Help out for batched random key generation? #705

stevefan1999-personal · 2024-09-23T14:34:27Z

I'm trying to generate vanity wallet addresses, which are originally in ed25519, so I start by generating random bytes from a PRNG enough to cast into a secret key and then generate key pairs, but I ran into performance issue so I want to debug it:

for _ in 0..cli.threads {
    let thr = {
        let counter = counter.clone();
        move || {
            let mut csprng = fastrand::Rng::new();
            let mut pair = SecretKey::default();

            loop {
                let key: SigningKey = SigningKey::from_bytes(&pair);
                counter.fetch_add(1, Ordering::Relaxed);
            }
        }
    };

    thread::spawn(thr);
}

On my 3700X PC, and running in full 16 threads, it only runs 300K keypairs/second with a precise monotonic clock.
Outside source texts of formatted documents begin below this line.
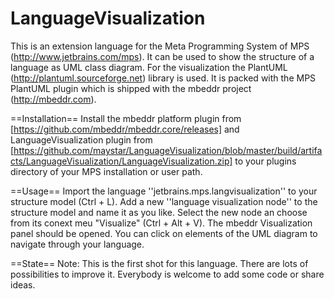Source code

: LanguageVisualization
=====================

This is an extension language for the Meta Programming System of MPS (http://www.jetbrains.com/mps). It can be used to show the structure of a language as UML class diagram.
For the visualization the PlantUML (http://plantuml.sourceforge.net) library is used. It is packed with the MPS PlantUML plugin which is shipped with the mbeddr project (http://mbeddr.com). 

==Installation==
Install the mbeddr platform plugin from [https://github.com/mbeddr/mbeddr.core/releases] and LanguageVisualization plugin from [https://github.com/maystar/LanguageVisualization/blob/master/build/artifacts/LanguageVisualization/LanguageVisualization.zip] to your plugins directory of your MPS installation or user path.

==Usage==
Import the language ''jetbrains.mps.langvisualization'' to your structure model (Ctrl + L). Add a new ''language visualization node'' to the structure model and name it as you like. Select the new node an choose from its conext meu "Visualize" (Ctrl + Alt + V). The mbeddr Visualization panel should be opened. You can click on elements of the UML diagram to navigate through your language.

==State==
Note: This is the first shot for this language. There are lots of possibilities to improve it. Everybody is welcome to add some code or share ideas.
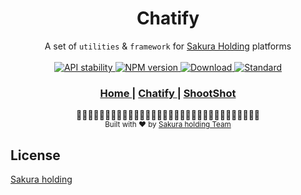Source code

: <h1 align="center">Chatify</h1>

<div align="center">
  A set of <code>utilities</code> & <code>framework</code> for <a href="https://chatify.hypermyper.com">Sakura Holding</a> platforms
</div>

<br />

<div align="center">
  <!-- Stability -->
  <a href="https://nodejs.org/api/documentation.html#documentation_stability_index">
    <img src="https://img.shields.io/badge/stability-stable-green.svg?style=flat-square"
      alt="API stability" />
  </a>
  <!-- NPM version -->
  <a href="https://npmjs.org/package/nobari">
    <img src="https://img.shields.io/npm/v/nobari.svg?style=flat-square"
      alt="NPM version" />
  </a>
  <!-- Downloads -->
  <a href="https://npmjs.org/package/nobari">
    <img src="https://img.shields.io/npm/dt/nobari.svg?style=flat-square"
      alt="Download" />
  </a>
  <!-- Standard -->
  <a href="https://standardjs.com">
    <img src="https://img.shields.io/badge/code%20style-standard-brightgreen.svg?style=flat-square"
      alt="Standard" />
  </a>
</div>

<div align="center">
  <h3>
    <a href="https://hypermyper.com">
      Home
    </a>
    <span> | </span>
    <a href="https://chatify.hypermyper.com">
      Chatify
    </a>
    <span> | </span>
    <a href="https://shootshot.hypermyper.com">
      ShootShot
    </a>
  </h3>
</div>

<div align="center">
    🍹🍚🍜🥚🍞🍩🍮🍨🍧🍰🍪🍫🍬🍭🍯🍎🍏🍊🍋🍒🍇🍉🍓🍑🍈🍌🍐🍍🍠🍆🍅🌽
</div>

<div align="center">
  <sub>Built with ❤︎ by
  <a href="https://hypermyper.com">Sakura holding Team</a>
</div>

## License

[Sakura holding](https://hypermyper.com)
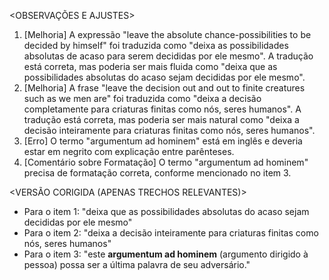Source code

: <OBSERVAÇÕES E AJUSTES>
1. [Melhoria] A expressão "leave the absolute chance-possibilities to be decided by himself" foi traduzida como "deixa as possibilidades absolutas de acaso para serem decididas por ele mesmo". A tradução está correta, mas poderia ser mais fluida como "deixa que as possibilidades absolutas do acaso sejam decididas por ele mesmo".
2. [Melhoria] A frase "leave the decision out and out to finite creatures such as we men are" foi traduzida como "deixa a decisão completamente para criaturas finitas como nós, seres humanos". A tradução está correta, mas poderia ser mais natural como "deixa a decisão inteiramente para criaturas finitas como nós, seres humanos".
3. [Erro] O termo "argumentum ad hominem" está em inglês e deveria estar em negrito com explicação entre parênteses.
4. [Comentário sobre Formatação] O termo "argumentum ad hominem" precisa de formatação correta, conforme mencionado no item 3.

<VERSÃO CORIGIDA (APENAS TRECHOS RELEVANTES)>
- Para o item 1: "deixa que as possibilidades absolutas do acaso sejam decididas por ele mesmo"
- Para o item 2: "deixa a decisão inteiramente para criaturas finitas como nós, seres humanos"
- Para o item 3: "este **argumentum ad hominem** (argumento dirigido à pessoa) possa ser a última palavra de seu adversário."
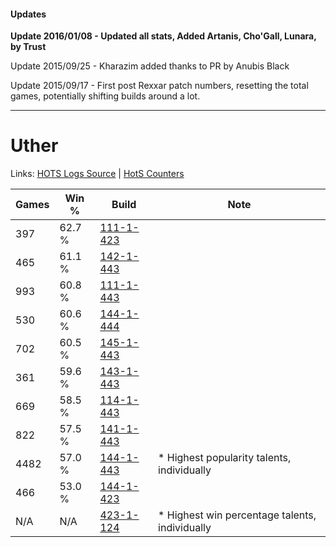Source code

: #### Updates
**Update 2016/01/08 - Updated all stats, Added Artanis, Cho'Gall, Lunara, by Trust**

Update 2015/09/25 - Kharazim added thanks to PR by Anubis Black

Update 2015/09/17 - First post Rexxar patch numbers, resetting the total games, potentially shifting builds around a lot.

***

# Uther

Links: [HOTS Logs Source](https://www.hotslogs.com/Sitewide/HeroDetails?Hero=Uther) | [HotS Counters](http://hotscounters.com/#/hero/Uther)

Games  | Win %  | Build     | Note
-----  | -----  | -----     | ----
397    | 62.7 % | [111-1-423](http://www.heroesfire.com/hots/talent-calculator/uther#gOl_) | 
465    | 61.1 % | [142-1-443](http://www.heroesfire.com/hots/talent-calculator/uther#haS3) | 
993    | 60.8 % | [111-1-443](http://www.heroesfire.com/hots/talent-calculator/uther#gOmJ) | 
530    | 60.6 % | [144-1-444](http://www.heroesfire.com/hots/talent-calculator/uther#hfKa) | 
702    | 60.5 % | [145-1-443](http://www.heroesfire.com/hots/talent-calculator/uther#hhmp) | 
361    | 59.6 % | [143-1-443](http://www.heroesfire.com/hots/talent-calculator/uther#hcuJ) | 
669    | 58.5 % | [114-1-443](http://www.heroesfire.com/hots/talent-calculator/uther#gW53) | 
822    | 57.5 % | [141-1-443](http://www.heroesfire.com/hots/talent-calculator/uther#hX_p) | 
4482   | 57.0 % | [144-1-443](http://www.heroesfire.com/hots/talent-calculator/uther#hfKZ) | * Highest popularity talents, individually
466    | 53.0 % | [144-1-423](http://www.heroesfire.com/hots/talent-calculator/uther#hfKF) | 
N/A    | N/A    | [423-1-124](http://www.heroesfire.com/hots/talent-calculator/uther#sIPK) | * Highest win percentage talents, individually
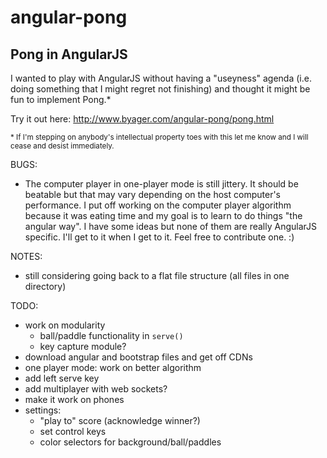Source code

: # angular-pong
## Pong in AngularJS

I wanted to play with AngularJS without having a "useyness" agenda (i.e. doing something that I might regret not finishing) and thought it might be fun to implement Pong.\*

Try it out here: http://www.byager.com/angular-pong/pong.html

<sub>\* If I'm stepping on anybody's intellectual property toes with this let me know and I will cease and desist immediately.</sub>

BUGS:
- The computer player in one-player mode is still jittery. It should be beatable but that may vary depending on the host computer's performance. I put off working on the computer player algorithm because it was eating time and my goal is to learn to do things "the angular way". I have some ideas but none of them are really AngularJS specific. I'll get to it when I get to it. Feel free to contribute one. :)

NOTES:

- still considering going back to a flat file structure (all files in one directory)

TODO:

- work on modularity
  - ball/paddle functionality in `serve()`
  - key capture module?
- download angular and bootstrap files and get off CDNs
- one player mode: work on better algorithm
- add left serve key
- add multiplayer with web sockets?
- make it work on phones
- settings:
  - "play to" score (acknowledge winner?)
  - set control keys
  - color selectors for background/ball/paddles

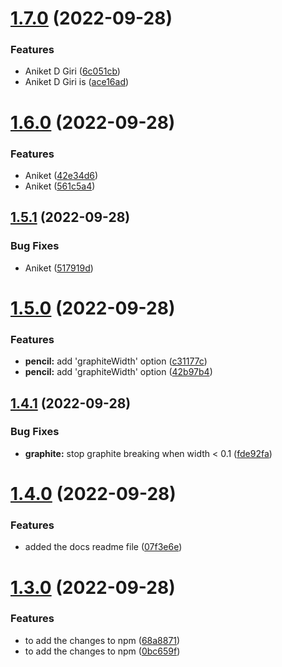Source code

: # [1.7.0](https://github.com/ANKDGIRI777/mypackage/compare/v1.6.0...v1.7.0) (2022-09-28)


### Features

* Aniket D Giri ([6c051cb](https://github.com/ANKDGIRI777/mypackage/commit/6c051cbd1f3bccc7e13d41533b2a247955b5d45a))
* Aniket D Giri is ([ace16ad](https://github.com/ANKDGIRI777/mypackage/commit/ace16ad070dfe9b7d2f921086727a9d4a667ed8e))

# [1.6.0](https://github.com/ANKDGIRI777/mypackage/compare/v1.5.1...v1.6.0) (2022-09-28)


### Features

* Aniket ([42e34d6](https://github.com/ANKDGIRI777/mypackage/commit/42e34d6180e493613c361b31c1f33a765346a146))
* Aniket ([561c5a4](https://github.com/ANKDGIRI777/mypackage/commit/561c5a472837c0426cedf0da4af8fc7d2c62442c))

## [1.5.1](https://github.com/ANKDGIRI777/mypackage/compare/v1.5.0...v1.5.1) (2022-09-28)


### Bug Fixes

* Aniket ([517919d](https://github.com/ANKDGIRI777/mypackage/commit/517919ddd6a3100c811080ff94dcecc7da670c79))

# [1.5.0](https://github.com/ANKDGIRI777/mypackage/compare/v1.4.1...v1.5.0) (2022-09-28)


### Features

* **pencil:** add 'graphiteWidth' option ([c31177c](https://github.com/ANKDGIRI777/mypackage/commit/c31177c18378e254425d52bf7a0cf4691a2cede3))
* **pencil:** add 'graphiteWidth' option ([42b97b4](https://github.com/ANKDGIRI777/mypackage/commit/42b97b4e16edee54b76027013d2965122407078b))

## [1.4.1](https://github.com/ANKDGIRI777/mypackage/compare/v1.4.0...v1.4.1) (2022-09-28)


### Bug Fixes

* **graphite:** stop graphite breaking when width < 0.1 ([fde92fa](https://github.com/ANKDGIRI777/mypackage/commit/fde92fa0024bc38c59871bea41fb1932746839ee))

# [1.4.0](https://github.com/ANKDGIRI777/mypackage/compare/v1.3.0...v1.4.0) (2022-09-28)


### Features

* added the docs readme file ([07f3e6e](https://github.com/ANKDGIRI777/mypackage/commit/07f3e6e7424c31f3b306091b0628fc5c138f65f7))

# [1.3.0](https://github.com/ANKDGIRI777/mypackage/compare/v1.2.0...v1.3.0) (2022-09-28)


### Features

* to add the changes to npm ([68a8871](https://github.com/ANKDGIRI777/mypackage/commit/68a887115f316ffda757efe86cec8a30178cd74c))
* to add the changes to npm ([0bc659f](https://github.com/ANKDGIRI777/mypackage/commit/0bc659f71c932e9200e9900c25b1363fba277be8))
However, the C vanity address generator on my same PC, with same parameters can generate 30M keypairs/second with random data, so I think there could be something wrong here

So I started digging, which means we start from here:

curve25519-dalek/ed25519-dalek/src/signing.rs

Lines 102 to 108 in d5ef57a

    
           pub fn from_bytes(secret_key: &SecretKey) -> Self { 
        
               let verifying_key = VerifyingKey::from(&ExpandedSecretKey::from(secret_key)); 
        
               Self { 
        
                   secret_key: *secret_key, 
        
                   verifying_key, 
        
               } 
        
           }

And then here:

curve25519-dalek/ed25519-dalek/src/signing.rs

Lines 788 to 794 in d5ef57a

    
           impl From<&SecretKey> for ExpandedSecretKey { 
        
               #[allow(clippy::unwrap_used)] 
        
               fn from(secret_key: &SecretKey) -> ExpandedSecretKey { 
        
                   let hash = Sha512::default().chain_update(secret_key).finalize(); 
        
                   ExpandedSecretKey::from_bytes(hash.as_ref()) 
        
               } 
        
           }

And then here:

curve25519-dalek/ed25519-dalek/src/hazmat.rs

Lines 57 to 76 in d5ef57a

    
           impl ExpandedSecretKey { 
        
               /// Construct an `ExpandedSecretKey` from an array of 64 bytes. In the spec, the bytes are the 
        
               /// output of a SHA-512 hash. This clamps the first 32 bytes and uses it as a scalar, and uses 
        
               /// the second 32 bytes as a domain separator for hashing. 
        
               pub fn from_bytes(bytes: &[u8; 64]) -> Self { 
        
                   // TODO: Use bytes.split_array_ref once it’s in MSRV. 
        
                   let mut scalar_bytes: [u8; 32] = [0u8; 32]; 
        
                   let mut hash_prefix: [u8; 32] = [0u8; 32]; 
        
                   scalar_bytes.copy_from_slice(&bytes[00..32]); 
        
                   hash_prefix.copy_from_slice(&bytes[32..64]); 
        
                   // For signing, we'll need the integer, clamped, and converted to a Scalar. See 
        
                   // PureEdDSA.keygen in RFC 8032 Appendix A. 
        
                   let scalar = Scalar::from_bytes_mod_order(clamp_integer(scalar_bytes)); 
        
                   ExpandedSecretKey { 
        
                       scalar, 
        
                       hash_prefix, 
        
                   } 
        
               }

And then here:

curve25519-dalek/curve25519-dalek/src/scalar.rs

Lines 237 to 246 in d5ef57a

    
           pub fn from_bytes_mod_order(bytes: [u8; 32]) -> Scalar { 
        
               // Temporarily allow s_unreduced.bytes > 2^255 ... 
        
               let s_unreduced = Scalar { bytes }; 
        
               // Then reduce mod the group order and return the reduced representative. 
        
               let s = s_unreduced.reduce(); 
        
               debug_assert_eq!(0u8, s[31] >> 7); 
        
               s 
        
           }

And eventually here:

curve25519-dalek/curve25519-dalek/src/scalar.rs

Lines 1127 to 1128 in d5ef57a

    
           let xR = UnpackedScalar::mul_internal(&x, &constants::R); 
        
           let x_mod_l = UnpackedScalar::montgomery_reduce(&xR);

I noticed that despite I'm using AVX512, the flame graph shows that those UnpackedScalar::mul_internal and UnpackedScalar::montgomery_reduce are still using generic serial implementation and took a large group of execution time, I'm not sure if this can be sped-up and improved? Or maybe I should look for something else for address generation?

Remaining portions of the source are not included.